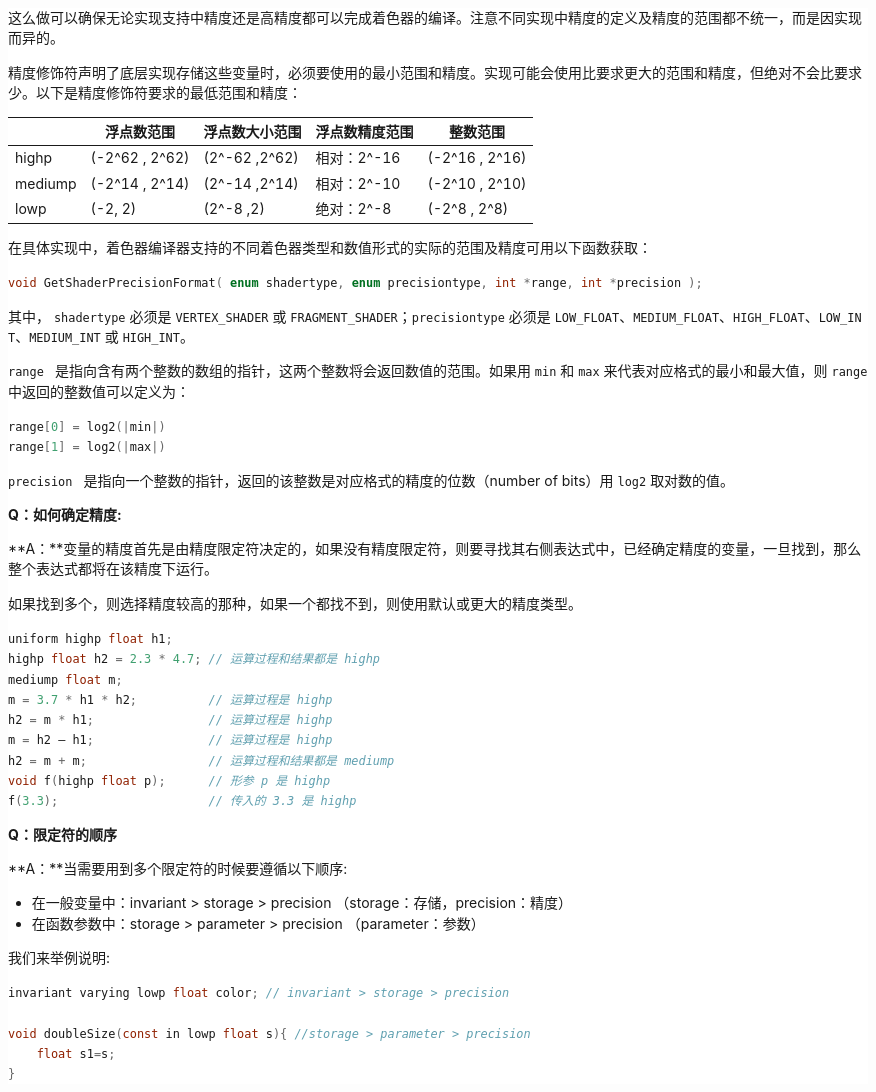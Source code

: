 这么做可以确保无论实现支持中精度还是高精度都可以完成着色器的编译。注意不同实现中精度的定义及精度的范围都不统一，而是因实现而异的。

精度修饰符声明了底层实现存储这些变量时，必须要使用的最小范围和精度。实现可能会使用比要求更大的范围和精度，但绝对不会比要求少。以下是精度修饰符要求的最低范围和精度：

|         | 浮点数范围          | 浮点数大小范围       | 浮点数精度范围  | 整数范围           |
| ------- | -------------- | ------------- | -------- | -------------- |
| highp   | (-2^62 , 2^62) | (2^-62 ,2^62) | 相对：2^-16 | (-2^16 , 2^16) |
| mediump | (-2^14 , 2^14) | (2^-14 ,2^14) | 相对：2^-10 | (-2^10 , 2^10) |
| lowp    | (-2, 2)        | (2^-8 ,2)     | 绝对：2^-8  | (-2^8 , 2^8)   |

在具体实现中，着色器编译器支持的不同着色器类型和数值形式的实际的范围及精度可用以下函数获取：

```c
void GetShaderPrecisionFormat( enum shadertype, enum precisiontype, int *range, int *precision );
```

其中， `shadertype` 必须是 `VERTEX_SHADER` 或 `FRAGMENT_SHADER`；`precisiontype` 必须是 `LOW_FLOAT`、`MEDIUM_FLOAT`、`HIGH_FLOAT`、`LOW_INT`、`MEDIUM_INT` 或 `HIGH_INT`。

`range ` 是指向含有两个整数的数组的指针，这两个整数将会返回数值的范围。如果用 `min` 和 `max` 来代表对应格式的最小和最大值，则 `range` 中返回的整数值可以定义为：

```c
range[0] = log2(|min|)
range[1] = log2(|max|)
```

`precision ` 是指向一个整数的指针，返回的该整数是对应格式的精度的位数（number of bits）用 `log2` 取对数的值。



**Q：如何确定精度:**

**A：**变量的精度首先是由精度限定符决定的，如果没有精度限定符，则要寻找其右侧表达式中，已经确定精度的变量，一旦找到，那么整个表达式都将在该精度下运行。

如果找到多个，则选择精度较高的那种，如果一个都找不到，则使用默认或更大的精度类型。

```c
uniform highp float h1;
highp float h2 = 2.3 * 4.7; // 运算过程和结果都是 highp
mediump float m;
m = 3.7 * h1 * h2; 			// 运算过程是 highp
h2 = m * h1; 				// 运算过程是 highp
m = h2 – h1; 				// 运算过程是 highp
h2 = m + m; 				// 运算过程和结果都是 mediump
void f(highp float p); 		// 形参 p 是 highp
f(3.3);					    // 传入的 3.3 是 highp
```



**Q：限定符的顺序**

**A：**当需要用到多个限定符的时候要遵循以下顺序: 

- 在一般变量中：invariant > storage > precision （storage：存储，precision：精度）
- 在函数参数中：storage > parameter > precision （parameter：参数）

我们来举例说明:

```c
invariant varying lowp float color; // invariant > storage > precision

void doubleSize(const in lowp float s){ //storage > parameter > precision
    float s1=s;
}
```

☆ ☆ ☆

Retype the entries verbatim and drop the pictures.

Source code

: 这么做可以确保无论实现支持中精度还是高精度都可以完成着色器的编译。注意不同实现中精度的定义及精度的范围都不统一，而是因实现而异的。

精度修饰符声明了底层实现存储这些变量时，必须要使用的最小范围和精度。实现可能会使用比要求更大的范围和精度，但绝对不会比要求少。以下是精度修饰符要求的最低范围和精度：

|         | 浮点数范围          | 浮点数大小范围       | 浮点数精度范围  | 整数范围           |
| ------- | -------------- | ------------- | -------- | -------------- |
| highp   | (-2^62 , 2^62) | (2^-62 ,2^62) | 相对：2^-16 | (-2^16 , 2^16) |
| mediump | (-2^14 , 2^14) | (2^-14 ,2^14) | 相对：2^-10 | (-2^10 , 2^10) |
| lowp    | (-2, 2)        | (2^-8 ,2)     | 绝对：2^-8  | (-2^8 , 2^8)   |

在具体实现中，着色器编译器支持的不同着色器类型和数值形式的实际的范围及精度可用以下函数获取：

```c
void GetShaderPrecisionFormat( enum shadertype, enum precisiontype, int *range, int *precision );
```

其中， `shadertype` 必须是 `VERTEX_SHADER` 或 `FRAGMENT_SHADER`；`precisiontype` 必须是 `LOW_FLOAT`、`MEDIUM_FLOAT`、`HIGH_FLOAT`、`LOW_INT`、`MEDIUM_INT` 或 `HIGH_INT`。

`range ` 是指向含有两个整数的数组的指针，这两个整数将会返回数值的范围。如果用 `min` 和 `max` 来代表对应格式的最小和最大值，则 `range` 中返回的整数值可以定义为：

```c
range[0] = log2(|min|)
range[1] = log2(|max|)
```

`precision ` 是指向一个整数的指针，返回的该整数是对应格式的精度的位数（number of bits）用 `log2` 取对数的值。



**Q：如何确定精度:**

**A：**变量的精度首先是由精度限定符决定的，如果没有精度限定符，则要寻找其右侧表达式中，已经确定精度的变量，一旦找到，那么整个表达式都将在该精度下运行。

如果找到多个，则选择精度较高的那种，如果一个都找不到，则使用默认或更大的精度类型。

```c
uniform highp float h1;
highp float h2 = 2.3 * 4.7; // 运算过程和结果都是 highp
mediump float m;
m = 3.7 * h1 * h2; 			// 运算过程是 highp
h2 = m * h1; 				// 运算过程是 highp
m = h2 – h1; 				// 运算过程是 highp
h2 = m + m; 				// 运算过程和结果都是 mediump
void f(highp float p); 		// 形参 p 是 highp
f(3.3);					    // 传入的 3.3 是 highp
```



**Q：限定符的顺序**

**A：**当需要用到多个限定符的时候要遵循以下顺序: 

- 在一般变量中：invariant > storage > precision （storage：存储，precision：精度）
- 在函数参数中：storage > parameter > precision （parameter：参数）

我们来举例说明:

```c
invariant varying lowp float color; // invariant > storage > precision

void doubleSize(const in lowp float s){ //storage > parameter > precision
    float s1=s;
}
```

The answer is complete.